TASK OBJECTIVE: Take each line of the data that contains the string "documentclass" and copy it.
BEGIN DATASET RECORDS
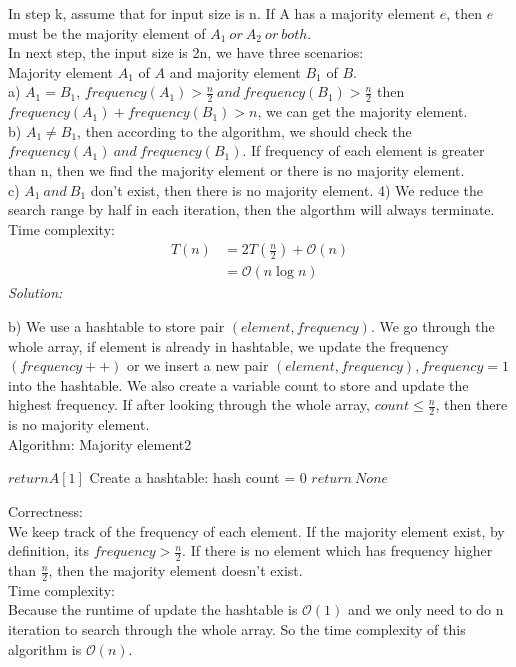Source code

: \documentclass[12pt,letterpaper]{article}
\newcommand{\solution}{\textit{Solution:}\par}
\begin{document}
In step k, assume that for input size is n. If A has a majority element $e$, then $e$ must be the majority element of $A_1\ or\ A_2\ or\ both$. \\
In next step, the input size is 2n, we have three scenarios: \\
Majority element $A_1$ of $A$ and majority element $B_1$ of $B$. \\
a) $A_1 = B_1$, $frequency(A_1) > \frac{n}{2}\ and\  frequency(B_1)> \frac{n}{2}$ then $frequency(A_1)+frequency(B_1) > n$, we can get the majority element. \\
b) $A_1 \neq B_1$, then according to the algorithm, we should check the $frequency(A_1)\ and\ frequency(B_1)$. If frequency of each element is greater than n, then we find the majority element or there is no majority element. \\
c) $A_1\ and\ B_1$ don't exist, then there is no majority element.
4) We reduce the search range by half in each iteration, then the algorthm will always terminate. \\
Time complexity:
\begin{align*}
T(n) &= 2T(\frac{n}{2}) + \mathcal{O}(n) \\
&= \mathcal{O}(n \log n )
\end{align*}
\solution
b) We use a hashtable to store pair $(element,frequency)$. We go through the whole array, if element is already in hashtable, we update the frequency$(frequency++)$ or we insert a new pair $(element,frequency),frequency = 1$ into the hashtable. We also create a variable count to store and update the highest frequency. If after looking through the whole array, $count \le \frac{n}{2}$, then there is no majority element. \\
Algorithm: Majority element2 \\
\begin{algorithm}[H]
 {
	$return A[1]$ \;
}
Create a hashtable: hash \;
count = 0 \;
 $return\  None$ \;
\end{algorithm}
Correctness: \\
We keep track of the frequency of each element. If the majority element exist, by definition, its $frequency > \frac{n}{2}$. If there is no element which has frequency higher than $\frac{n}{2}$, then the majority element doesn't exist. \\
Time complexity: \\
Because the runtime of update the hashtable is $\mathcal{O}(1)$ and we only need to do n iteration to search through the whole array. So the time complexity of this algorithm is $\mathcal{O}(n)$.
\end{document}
END DATASET RECORDS
BEGIN DATASET RECORDS
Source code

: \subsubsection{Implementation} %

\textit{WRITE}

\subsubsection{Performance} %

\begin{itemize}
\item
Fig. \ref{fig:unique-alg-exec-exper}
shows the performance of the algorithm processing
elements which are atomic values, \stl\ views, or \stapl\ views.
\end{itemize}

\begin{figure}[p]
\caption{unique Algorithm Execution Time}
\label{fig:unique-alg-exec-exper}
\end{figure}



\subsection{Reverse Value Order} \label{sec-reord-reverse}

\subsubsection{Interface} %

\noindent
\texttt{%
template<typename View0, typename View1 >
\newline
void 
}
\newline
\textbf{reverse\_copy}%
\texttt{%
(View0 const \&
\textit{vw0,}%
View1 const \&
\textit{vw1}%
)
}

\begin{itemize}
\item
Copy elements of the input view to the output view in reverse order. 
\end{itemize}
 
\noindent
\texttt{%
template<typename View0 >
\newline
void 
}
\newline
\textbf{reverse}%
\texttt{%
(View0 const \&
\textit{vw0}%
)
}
END DATASET RECORDS
BEGIN DATASET RECORDS
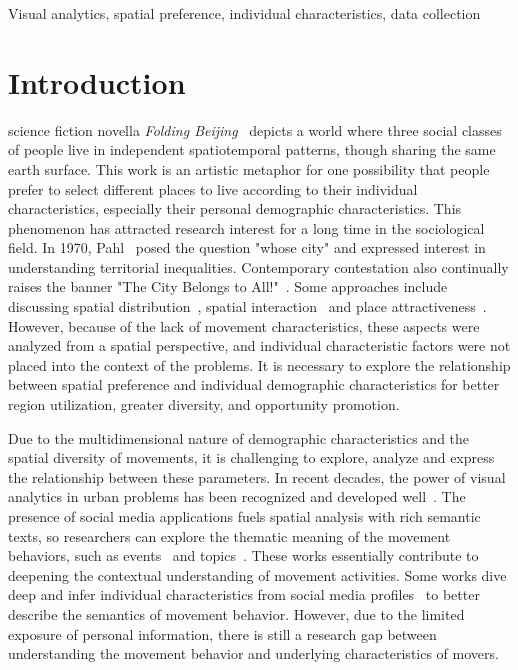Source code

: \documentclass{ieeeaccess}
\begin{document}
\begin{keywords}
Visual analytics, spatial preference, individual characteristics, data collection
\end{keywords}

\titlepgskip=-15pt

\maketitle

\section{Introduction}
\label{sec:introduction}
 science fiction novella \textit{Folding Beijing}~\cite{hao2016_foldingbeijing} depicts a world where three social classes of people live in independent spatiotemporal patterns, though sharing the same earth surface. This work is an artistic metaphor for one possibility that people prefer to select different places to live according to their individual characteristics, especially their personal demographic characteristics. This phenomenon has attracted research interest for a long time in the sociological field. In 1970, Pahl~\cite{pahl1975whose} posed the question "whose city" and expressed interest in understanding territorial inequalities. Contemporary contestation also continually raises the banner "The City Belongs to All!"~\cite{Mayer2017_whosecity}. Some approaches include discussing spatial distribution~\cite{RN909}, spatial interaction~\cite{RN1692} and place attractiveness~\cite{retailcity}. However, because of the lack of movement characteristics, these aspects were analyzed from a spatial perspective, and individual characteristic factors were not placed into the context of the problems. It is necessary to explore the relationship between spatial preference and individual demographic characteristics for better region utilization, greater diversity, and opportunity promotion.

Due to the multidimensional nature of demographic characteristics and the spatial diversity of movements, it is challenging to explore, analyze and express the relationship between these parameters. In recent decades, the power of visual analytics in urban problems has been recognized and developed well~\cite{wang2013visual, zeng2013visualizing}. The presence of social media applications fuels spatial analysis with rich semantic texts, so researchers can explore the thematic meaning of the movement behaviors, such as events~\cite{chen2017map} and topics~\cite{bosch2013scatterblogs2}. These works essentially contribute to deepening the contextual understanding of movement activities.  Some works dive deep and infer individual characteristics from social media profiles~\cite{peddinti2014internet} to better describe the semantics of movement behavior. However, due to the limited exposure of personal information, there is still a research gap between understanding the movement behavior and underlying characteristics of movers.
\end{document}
END DATASET RECORDS
WORKED SOLUTION:
: \documentclass[12pt,letterpaper]{article}
: \documentclass{ieeeaccess}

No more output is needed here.